Different people, looking at different paints, have different preferences when it comes to what light to use. People can even differ regarding what time of day/angle of illumination is best with natural sunlight. Or whether sunlight is all that demanding compared to other choices. What about at night under high-up-there parking lot/gas station lights? What if you keep working at inspecting that "perfect paint" for another half-hour or more, changing up all the variables? Heh heh, how much do you really care?
IME, SunGuns work best for very fine holograms. It's the only way I can *ever* spot them other than in natural sunlight, and Mike Philips has teased me (good-naturedly) about using the SunGun because under some conditions it's *less* forgiving than sunlight. It has its uses spotting other types of marring too, but those types can, IME, be spotted under other, less pricey, lights. Unless you're using a rotary or correcting somebody else's rotary work, I can't imagine somebody actually needing a SunGun and their batteries are simply awful.
Can you spot *all* the marring that *you* want/need to see so that you never have any "oops, I missed that and it matters to me..."-type discoveries? If so, then just keep doing what you're doing. If not, my best advice is to just experiment until you find out what works best for *you*. Remember to vary the illumination/viewing angles/distances too; this can take a while and I don't mean just an hour or two with one or three different versions of each variable. It's one of those things where I don't think others can answer the question for you.
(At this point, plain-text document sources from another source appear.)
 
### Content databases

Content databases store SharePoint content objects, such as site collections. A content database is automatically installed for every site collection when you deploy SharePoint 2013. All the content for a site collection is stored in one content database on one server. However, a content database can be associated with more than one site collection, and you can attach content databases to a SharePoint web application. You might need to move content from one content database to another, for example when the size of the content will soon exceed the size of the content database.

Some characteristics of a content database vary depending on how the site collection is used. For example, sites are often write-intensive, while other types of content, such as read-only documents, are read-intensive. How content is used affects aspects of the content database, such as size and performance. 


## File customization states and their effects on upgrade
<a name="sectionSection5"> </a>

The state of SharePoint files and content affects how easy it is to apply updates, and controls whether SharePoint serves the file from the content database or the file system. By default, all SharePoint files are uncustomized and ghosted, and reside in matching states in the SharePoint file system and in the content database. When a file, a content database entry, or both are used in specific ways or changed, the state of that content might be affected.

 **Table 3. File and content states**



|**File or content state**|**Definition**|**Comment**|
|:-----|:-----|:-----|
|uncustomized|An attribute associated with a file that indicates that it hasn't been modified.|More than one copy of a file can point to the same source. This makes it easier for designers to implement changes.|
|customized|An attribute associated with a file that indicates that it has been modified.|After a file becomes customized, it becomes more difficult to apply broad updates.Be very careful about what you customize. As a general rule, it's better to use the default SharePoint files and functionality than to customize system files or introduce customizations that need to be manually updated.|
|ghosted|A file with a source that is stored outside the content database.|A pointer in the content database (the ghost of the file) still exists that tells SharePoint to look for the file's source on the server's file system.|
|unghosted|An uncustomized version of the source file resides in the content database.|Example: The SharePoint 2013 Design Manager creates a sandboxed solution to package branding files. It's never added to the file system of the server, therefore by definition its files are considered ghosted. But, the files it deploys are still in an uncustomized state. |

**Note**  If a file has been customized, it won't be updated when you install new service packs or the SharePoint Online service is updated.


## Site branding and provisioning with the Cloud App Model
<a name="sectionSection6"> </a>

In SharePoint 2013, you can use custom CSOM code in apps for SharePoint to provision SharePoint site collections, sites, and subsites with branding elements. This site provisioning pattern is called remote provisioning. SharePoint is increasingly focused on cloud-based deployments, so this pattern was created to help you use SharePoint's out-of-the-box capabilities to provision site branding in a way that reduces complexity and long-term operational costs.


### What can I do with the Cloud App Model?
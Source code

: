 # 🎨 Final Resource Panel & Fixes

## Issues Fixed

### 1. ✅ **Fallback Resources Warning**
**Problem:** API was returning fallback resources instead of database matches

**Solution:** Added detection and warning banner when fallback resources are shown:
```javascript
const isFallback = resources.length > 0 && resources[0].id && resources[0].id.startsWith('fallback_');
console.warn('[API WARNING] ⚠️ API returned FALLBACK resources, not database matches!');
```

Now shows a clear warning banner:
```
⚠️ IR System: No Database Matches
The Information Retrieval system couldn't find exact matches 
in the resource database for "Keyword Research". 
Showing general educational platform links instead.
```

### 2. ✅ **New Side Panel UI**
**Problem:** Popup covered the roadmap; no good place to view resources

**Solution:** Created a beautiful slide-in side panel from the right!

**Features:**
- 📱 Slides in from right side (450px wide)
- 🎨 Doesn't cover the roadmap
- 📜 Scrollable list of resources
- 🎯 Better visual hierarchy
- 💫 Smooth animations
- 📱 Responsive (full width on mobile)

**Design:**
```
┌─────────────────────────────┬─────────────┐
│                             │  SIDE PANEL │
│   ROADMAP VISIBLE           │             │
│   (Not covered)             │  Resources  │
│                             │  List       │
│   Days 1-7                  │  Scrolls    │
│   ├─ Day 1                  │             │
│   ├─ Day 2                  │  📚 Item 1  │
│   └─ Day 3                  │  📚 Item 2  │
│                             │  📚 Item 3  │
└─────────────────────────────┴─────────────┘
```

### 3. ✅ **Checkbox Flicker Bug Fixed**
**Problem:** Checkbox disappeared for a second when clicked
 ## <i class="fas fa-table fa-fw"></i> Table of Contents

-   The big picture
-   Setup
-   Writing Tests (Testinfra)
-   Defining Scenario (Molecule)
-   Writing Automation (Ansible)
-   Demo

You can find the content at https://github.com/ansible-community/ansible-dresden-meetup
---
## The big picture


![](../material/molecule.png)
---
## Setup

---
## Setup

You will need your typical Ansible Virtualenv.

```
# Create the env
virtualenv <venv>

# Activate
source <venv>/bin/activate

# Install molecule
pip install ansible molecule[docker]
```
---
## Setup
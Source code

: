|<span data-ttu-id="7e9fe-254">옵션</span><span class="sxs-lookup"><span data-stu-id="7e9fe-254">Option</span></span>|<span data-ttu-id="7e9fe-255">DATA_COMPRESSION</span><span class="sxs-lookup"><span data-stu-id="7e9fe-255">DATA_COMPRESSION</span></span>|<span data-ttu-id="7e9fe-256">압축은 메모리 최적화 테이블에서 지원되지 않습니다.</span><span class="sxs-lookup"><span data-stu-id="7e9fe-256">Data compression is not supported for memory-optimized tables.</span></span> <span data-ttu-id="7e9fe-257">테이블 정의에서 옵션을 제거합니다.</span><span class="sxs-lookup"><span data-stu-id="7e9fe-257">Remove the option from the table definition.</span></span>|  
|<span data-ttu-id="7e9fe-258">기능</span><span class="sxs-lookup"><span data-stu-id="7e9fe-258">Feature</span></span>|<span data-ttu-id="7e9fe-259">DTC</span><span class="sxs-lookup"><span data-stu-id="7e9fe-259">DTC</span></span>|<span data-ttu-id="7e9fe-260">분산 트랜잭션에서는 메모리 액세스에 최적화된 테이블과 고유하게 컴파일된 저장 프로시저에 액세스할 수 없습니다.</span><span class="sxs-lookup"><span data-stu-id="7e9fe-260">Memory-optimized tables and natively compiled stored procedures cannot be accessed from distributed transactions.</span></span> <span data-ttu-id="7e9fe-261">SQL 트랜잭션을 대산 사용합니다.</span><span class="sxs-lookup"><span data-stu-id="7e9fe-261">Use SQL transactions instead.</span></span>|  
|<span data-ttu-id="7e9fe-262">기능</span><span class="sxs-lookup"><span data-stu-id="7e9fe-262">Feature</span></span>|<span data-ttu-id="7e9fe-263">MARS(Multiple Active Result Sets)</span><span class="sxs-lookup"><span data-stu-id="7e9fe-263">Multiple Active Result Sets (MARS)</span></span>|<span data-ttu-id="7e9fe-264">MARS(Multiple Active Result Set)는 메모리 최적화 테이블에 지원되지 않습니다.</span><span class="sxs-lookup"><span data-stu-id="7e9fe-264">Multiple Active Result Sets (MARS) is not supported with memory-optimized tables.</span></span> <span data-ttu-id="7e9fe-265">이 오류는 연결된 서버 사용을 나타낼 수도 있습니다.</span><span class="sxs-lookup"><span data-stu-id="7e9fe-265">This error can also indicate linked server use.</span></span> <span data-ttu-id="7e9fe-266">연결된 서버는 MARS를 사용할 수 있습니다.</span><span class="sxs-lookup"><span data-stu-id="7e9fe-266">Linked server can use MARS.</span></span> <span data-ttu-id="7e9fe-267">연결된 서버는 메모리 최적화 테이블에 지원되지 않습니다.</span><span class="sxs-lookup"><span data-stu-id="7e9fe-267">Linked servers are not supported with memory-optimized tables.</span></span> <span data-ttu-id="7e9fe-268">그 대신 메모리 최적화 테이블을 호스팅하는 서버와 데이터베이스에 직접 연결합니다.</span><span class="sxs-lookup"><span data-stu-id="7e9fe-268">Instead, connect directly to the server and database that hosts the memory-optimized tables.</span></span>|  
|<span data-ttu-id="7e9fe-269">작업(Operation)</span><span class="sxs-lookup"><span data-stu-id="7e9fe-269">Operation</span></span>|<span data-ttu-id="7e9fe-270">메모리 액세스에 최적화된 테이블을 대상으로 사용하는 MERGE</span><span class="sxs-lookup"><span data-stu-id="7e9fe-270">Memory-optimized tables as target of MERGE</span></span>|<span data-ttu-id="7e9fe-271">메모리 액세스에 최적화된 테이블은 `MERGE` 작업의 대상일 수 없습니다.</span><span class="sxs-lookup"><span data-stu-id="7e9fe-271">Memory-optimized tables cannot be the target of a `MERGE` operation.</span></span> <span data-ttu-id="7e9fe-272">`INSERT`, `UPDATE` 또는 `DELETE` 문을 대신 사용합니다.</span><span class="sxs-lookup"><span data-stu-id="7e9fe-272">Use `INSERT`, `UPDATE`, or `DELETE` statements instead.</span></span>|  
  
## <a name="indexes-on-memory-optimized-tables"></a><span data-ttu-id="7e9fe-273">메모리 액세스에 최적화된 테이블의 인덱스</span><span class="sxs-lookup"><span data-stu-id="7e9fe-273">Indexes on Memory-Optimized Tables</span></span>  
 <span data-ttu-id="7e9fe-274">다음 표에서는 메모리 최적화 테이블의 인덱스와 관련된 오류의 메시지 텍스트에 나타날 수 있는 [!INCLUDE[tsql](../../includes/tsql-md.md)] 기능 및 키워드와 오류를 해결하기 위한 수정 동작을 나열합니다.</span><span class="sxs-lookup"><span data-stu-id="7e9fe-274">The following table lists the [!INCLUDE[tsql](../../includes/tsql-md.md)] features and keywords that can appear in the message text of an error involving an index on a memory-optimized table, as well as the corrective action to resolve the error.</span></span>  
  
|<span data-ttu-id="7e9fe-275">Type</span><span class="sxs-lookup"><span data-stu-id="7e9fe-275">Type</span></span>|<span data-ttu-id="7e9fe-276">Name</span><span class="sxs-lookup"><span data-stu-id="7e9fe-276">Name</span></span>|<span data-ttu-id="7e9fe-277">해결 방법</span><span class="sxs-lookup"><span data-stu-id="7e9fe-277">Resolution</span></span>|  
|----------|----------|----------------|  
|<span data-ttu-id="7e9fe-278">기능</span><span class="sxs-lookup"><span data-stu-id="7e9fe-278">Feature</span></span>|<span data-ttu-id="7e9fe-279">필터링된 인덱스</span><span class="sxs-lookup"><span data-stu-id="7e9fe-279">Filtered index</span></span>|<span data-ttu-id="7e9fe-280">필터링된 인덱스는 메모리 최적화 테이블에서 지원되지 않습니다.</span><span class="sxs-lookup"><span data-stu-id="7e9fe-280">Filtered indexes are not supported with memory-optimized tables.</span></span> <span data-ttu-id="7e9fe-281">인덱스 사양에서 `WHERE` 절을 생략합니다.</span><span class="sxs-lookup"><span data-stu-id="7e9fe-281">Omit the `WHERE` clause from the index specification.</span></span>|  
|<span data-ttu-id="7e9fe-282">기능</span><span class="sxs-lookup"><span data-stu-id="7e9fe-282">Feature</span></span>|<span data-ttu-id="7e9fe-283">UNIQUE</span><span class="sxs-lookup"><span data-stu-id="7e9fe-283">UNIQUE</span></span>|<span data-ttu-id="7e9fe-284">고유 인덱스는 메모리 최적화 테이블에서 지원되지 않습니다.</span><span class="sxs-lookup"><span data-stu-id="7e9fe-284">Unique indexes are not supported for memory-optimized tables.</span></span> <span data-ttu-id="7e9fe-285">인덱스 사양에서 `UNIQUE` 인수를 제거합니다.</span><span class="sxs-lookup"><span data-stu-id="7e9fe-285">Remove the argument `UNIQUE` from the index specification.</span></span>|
OK, just FWIW, I use incandescent lights (both 60w and 320w), 500/1000w halogens, natural sunlight, and occasionally fluorescents (but those don't work for me for swirl-spotting). Hardly ever use the SunGun any more so I'm down to four or five types of lighting that *I* need when doing correction (which I simply don't do much any more). I find the xenon versoion of the Brinkman basically worthless for swirls/marring. I'm experimenting a bit with LEDs but don't use them regularly, ditto for my incandescent-bulb flashlights. Even after doing this for decades, I still spend as much time inspecting as I do correcting, it's *that* challenging for me to spot everything.